● **Work to complete**
Report every line of the records below that includes the string "Mosheur".

(Stored data)
• • • • • • •

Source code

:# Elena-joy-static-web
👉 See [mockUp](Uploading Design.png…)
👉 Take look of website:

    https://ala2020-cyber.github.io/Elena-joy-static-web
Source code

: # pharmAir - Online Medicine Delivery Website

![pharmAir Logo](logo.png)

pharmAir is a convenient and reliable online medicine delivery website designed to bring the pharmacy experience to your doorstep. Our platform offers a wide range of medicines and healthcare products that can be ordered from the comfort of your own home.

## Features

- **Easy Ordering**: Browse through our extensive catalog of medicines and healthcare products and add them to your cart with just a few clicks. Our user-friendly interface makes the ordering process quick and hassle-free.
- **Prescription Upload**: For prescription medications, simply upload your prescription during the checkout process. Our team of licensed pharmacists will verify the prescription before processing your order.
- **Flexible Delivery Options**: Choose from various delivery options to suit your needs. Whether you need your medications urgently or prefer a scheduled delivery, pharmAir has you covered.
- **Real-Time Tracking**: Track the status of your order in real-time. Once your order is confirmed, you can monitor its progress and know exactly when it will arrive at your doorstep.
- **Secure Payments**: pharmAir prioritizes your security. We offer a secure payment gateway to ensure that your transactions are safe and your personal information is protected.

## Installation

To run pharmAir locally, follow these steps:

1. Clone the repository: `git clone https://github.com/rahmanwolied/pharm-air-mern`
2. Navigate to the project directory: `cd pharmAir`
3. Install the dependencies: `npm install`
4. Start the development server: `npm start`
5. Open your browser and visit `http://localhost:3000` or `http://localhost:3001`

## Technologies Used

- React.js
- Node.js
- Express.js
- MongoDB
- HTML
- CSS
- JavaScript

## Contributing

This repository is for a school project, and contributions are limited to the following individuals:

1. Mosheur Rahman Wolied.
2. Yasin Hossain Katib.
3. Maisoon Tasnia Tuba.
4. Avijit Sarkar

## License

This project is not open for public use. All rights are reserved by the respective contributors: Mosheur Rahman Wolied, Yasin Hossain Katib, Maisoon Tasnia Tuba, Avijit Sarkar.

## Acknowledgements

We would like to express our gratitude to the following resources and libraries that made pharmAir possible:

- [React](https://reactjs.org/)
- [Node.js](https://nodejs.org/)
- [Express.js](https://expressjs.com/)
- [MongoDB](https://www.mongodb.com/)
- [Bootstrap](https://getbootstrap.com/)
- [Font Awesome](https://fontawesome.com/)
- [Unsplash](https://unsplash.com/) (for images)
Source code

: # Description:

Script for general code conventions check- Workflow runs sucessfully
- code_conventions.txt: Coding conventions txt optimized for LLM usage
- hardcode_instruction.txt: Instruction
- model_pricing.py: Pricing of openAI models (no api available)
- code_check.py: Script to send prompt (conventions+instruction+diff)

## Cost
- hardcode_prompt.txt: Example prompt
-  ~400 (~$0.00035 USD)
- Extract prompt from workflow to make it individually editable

• • • • • • •

● **Written answer**
1. Mosheur Rahman Wolied.
This project is not open for public use. All rights are reserved by the respective contributors: Mosheur Rahman Wolied, Yasin Hossain Katib, Maisoon Tasnia Tuba, Avijit Sarkar.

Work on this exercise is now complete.